• [Task directions]
Without the pictures, extract every line from the start of the material to the line containing "tout facile !", both ends included.

• [Recorded data]
* * * *

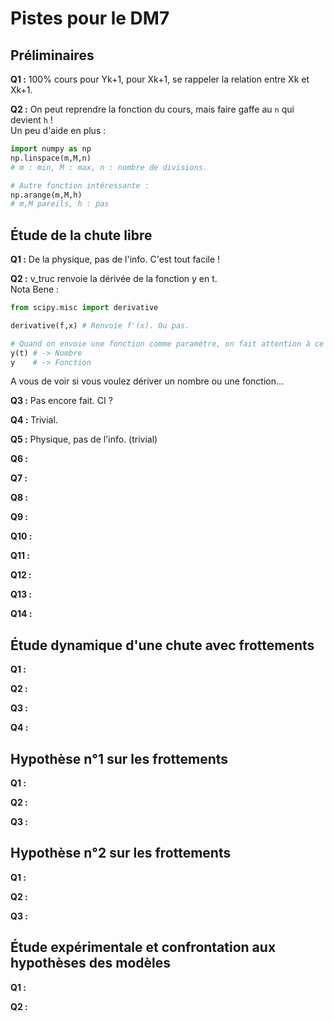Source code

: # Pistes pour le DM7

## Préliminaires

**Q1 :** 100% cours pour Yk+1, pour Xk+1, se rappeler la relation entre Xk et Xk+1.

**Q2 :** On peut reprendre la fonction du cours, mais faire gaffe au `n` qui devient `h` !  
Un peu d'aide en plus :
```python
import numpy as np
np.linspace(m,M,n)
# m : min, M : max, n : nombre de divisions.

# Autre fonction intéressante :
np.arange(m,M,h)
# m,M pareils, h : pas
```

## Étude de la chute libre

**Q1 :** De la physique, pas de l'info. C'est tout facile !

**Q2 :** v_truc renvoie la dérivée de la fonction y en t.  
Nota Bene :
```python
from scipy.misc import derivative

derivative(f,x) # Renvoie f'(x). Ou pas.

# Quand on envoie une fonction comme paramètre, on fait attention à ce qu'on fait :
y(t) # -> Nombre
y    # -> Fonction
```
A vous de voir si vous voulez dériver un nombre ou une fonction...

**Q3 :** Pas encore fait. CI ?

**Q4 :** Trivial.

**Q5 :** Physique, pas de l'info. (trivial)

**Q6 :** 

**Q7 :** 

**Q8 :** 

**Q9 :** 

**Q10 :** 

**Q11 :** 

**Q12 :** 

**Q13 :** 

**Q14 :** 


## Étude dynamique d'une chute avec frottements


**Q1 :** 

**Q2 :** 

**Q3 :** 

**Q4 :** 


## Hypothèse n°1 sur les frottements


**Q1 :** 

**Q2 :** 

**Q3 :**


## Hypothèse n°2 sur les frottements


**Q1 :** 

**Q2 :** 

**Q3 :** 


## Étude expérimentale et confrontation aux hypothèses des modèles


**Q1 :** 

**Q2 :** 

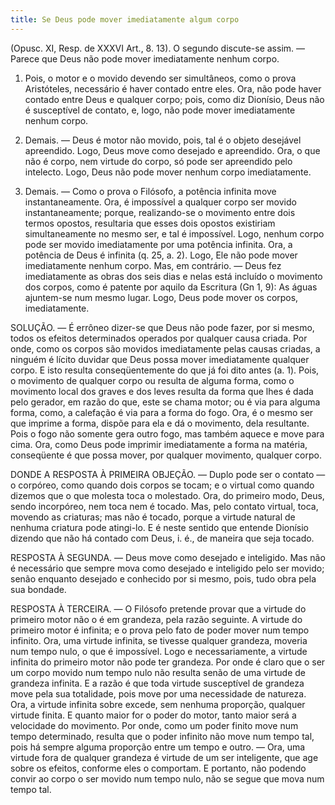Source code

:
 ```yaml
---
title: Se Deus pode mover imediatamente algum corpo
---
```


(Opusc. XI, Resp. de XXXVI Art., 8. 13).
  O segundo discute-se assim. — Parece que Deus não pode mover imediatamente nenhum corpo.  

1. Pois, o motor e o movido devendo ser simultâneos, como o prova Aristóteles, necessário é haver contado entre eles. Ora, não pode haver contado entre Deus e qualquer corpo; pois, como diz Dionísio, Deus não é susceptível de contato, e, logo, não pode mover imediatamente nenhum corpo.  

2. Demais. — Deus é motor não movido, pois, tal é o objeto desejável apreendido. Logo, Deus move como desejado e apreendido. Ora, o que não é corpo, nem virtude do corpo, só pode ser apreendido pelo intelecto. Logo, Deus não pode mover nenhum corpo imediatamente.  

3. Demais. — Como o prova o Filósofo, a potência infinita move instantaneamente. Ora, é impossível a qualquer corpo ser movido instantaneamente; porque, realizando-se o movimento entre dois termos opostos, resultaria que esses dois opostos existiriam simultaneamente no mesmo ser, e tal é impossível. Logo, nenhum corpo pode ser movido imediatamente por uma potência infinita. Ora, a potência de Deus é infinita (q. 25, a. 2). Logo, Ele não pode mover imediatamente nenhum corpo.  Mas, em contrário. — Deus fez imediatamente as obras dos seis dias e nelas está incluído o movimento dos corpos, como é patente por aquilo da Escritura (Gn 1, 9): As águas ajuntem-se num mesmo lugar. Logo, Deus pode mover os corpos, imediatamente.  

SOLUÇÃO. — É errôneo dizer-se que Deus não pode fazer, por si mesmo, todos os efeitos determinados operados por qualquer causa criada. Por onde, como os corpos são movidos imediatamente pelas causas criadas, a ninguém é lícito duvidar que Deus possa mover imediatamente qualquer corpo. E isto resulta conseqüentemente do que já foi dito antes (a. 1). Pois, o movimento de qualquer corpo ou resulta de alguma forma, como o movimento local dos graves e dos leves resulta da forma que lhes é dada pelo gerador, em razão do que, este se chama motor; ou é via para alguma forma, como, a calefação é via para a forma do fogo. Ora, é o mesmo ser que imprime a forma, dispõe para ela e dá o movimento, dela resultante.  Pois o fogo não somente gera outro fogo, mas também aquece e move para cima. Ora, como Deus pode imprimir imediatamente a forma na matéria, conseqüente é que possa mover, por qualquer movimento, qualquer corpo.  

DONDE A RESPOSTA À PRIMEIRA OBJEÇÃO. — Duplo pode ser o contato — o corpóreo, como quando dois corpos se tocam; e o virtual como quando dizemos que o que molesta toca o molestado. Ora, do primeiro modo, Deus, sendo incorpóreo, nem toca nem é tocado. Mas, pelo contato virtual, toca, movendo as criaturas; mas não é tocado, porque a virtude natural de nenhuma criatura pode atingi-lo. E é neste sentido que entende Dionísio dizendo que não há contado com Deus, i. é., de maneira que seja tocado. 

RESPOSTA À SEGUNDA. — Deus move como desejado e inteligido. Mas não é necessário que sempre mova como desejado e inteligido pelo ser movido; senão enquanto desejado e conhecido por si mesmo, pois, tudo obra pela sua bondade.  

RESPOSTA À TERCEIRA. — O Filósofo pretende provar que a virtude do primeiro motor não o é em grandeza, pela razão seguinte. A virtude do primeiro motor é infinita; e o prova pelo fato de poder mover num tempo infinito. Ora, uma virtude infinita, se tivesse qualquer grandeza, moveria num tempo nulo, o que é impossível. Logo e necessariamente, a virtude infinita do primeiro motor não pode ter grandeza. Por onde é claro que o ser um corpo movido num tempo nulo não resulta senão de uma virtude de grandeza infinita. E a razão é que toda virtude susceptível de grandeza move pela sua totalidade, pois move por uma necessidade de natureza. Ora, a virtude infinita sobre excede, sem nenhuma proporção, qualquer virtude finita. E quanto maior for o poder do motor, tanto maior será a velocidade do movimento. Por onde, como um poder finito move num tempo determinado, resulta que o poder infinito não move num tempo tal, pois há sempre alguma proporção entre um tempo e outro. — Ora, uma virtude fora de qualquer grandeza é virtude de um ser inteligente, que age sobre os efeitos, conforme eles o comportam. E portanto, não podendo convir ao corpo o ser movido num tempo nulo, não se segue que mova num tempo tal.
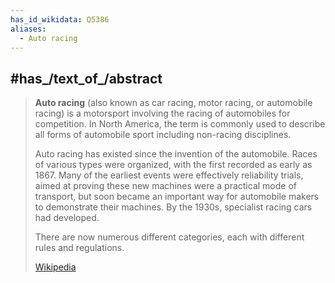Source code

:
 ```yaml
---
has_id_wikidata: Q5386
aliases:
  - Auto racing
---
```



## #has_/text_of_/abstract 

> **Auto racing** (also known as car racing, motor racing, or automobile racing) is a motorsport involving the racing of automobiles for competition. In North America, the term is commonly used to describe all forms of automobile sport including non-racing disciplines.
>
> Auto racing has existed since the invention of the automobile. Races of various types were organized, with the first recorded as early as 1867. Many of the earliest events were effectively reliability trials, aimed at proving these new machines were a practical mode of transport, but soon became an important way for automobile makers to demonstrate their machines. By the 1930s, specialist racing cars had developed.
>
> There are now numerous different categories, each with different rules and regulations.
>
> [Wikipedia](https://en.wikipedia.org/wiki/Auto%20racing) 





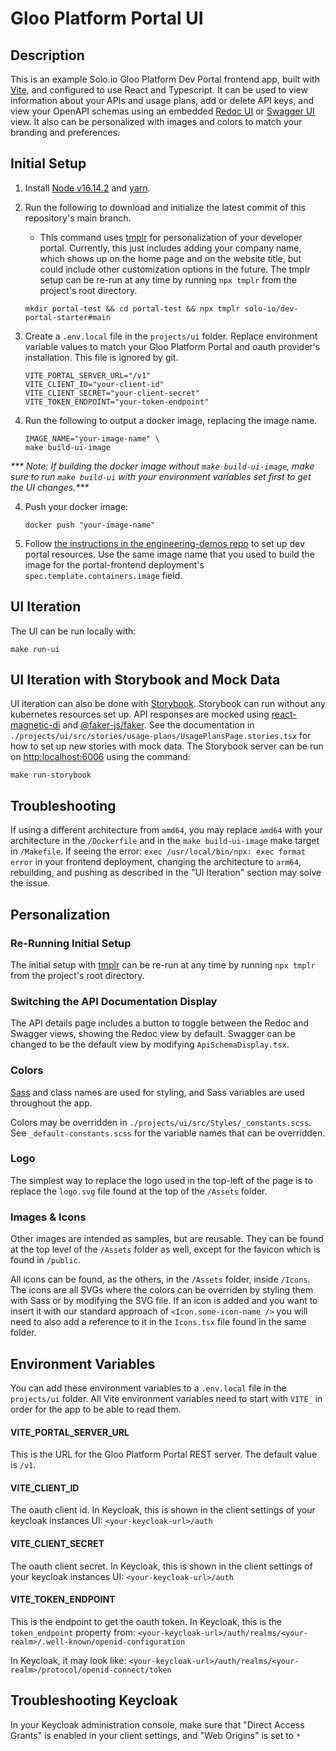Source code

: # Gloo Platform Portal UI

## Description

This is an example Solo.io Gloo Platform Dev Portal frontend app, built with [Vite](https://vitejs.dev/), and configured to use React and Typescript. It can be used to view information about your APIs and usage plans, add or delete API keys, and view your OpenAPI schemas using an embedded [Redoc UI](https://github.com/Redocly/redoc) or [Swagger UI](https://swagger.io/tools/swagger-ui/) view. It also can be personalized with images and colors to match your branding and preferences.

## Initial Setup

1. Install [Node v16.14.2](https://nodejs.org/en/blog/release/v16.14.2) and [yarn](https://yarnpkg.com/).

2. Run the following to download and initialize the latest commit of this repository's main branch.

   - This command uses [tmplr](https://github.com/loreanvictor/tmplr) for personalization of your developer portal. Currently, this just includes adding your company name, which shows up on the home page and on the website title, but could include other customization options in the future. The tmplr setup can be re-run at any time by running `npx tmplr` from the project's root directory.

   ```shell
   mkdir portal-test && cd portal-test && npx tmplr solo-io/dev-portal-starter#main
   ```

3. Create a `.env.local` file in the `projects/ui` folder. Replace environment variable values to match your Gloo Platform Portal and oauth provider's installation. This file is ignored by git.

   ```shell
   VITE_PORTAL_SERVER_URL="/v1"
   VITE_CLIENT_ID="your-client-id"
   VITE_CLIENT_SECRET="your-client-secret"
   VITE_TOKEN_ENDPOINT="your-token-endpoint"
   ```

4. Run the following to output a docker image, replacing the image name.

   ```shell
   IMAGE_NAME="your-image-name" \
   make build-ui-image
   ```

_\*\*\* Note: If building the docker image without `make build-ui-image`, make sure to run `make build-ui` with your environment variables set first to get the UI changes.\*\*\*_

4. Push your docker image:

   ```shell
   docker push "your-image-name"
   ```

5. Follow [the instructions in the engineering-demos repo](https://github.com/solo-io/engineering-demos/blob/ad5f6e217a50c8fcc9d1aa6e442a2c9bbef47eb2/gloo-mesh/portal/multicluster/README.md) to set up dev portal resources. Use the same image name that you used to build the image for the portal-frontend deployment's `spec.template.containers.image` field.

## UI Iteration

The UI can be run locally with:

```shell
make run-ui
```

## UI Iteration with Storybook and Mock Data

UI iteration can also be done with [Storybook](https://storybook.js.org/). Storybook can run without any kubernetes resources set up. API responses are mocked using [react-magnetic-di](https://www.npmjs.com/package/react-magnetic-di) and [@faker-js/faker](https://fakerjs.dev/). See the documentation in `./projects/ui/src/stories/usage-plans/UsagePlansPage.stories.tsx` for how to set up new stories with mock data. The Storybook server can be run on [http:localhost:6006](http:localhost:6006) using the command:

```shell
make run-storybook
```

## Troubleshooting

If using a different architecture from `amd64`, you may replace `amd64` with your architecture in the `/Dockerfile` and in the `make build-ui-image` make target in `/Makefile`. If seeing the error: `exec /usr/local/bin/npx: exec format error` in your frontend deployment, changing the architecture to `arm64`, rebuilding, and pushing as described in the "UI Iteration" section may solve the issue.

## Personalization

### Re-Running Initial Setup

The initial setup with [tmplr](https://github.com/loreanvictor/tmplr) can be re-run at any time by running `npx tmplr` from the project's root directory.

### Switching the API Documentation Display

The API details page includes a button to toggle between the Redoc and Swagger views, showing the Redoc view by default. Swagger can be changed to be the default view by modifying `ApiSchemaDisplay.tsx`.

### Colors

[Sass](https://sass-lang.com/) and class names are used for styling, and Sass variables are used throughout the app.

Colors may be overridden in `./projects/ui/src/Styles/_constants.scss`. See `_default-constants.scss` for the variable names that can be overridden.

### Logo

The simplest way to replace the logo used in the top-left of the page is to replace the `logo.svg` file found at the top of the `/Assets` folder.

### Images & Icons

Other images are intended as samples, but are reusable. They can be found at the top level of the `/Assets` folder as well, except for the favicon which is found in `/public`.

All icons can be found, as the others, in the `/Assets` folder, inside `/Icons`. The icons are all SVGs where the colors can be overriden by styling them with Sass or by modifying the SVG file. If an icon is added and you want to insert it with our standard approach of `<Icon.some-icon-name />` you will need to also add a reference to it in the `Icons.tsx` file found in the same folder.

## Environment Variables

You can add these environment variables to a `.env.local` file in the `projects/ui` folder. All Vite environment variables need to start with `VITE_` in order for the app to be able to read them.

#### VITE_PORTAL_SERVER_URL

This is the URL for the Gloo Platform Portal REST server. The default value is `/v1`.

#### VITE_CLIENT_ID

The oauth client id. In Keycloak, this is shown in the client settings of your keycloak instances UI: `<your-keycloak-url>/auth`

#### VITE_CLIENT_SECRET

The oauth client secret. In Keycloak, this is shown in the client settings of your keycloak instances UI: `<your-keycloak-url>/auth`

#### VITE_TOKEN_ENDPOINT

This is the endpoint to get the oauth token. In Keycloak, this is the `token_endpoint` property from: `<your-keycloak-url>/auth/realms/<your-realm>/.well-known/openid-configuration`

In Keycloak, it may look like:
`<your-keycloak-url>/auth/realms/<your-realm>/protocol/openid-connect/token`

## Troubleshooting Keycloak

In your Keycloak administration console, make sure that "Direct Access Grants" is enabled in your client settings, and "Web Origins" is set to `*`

* * * *

• [Expected answer]
Source code

: # Pistes pour le DM7

## Préliminaires

**Q1 :** 100% cours pour Yk+1, pour Xk+1, se rappeler la relation entre Xk et Xk+1.

**Q2 :** On peut reprendre la fonction du cours, mais faire gaffe au `n` qui devient `h` !  
Un peu d'aide en plus :
```python
import numpy as np
np.linspace(m,M,n)
# m : min, M : max, n : nombre de divisions.

# Autre fonction intéressante :
np.arange(m,M,h)
# m,M pareils, h : pas
```

## Étude de la chute libre

**Q1 :** De la physique, pas de l'info. C'est tout facile !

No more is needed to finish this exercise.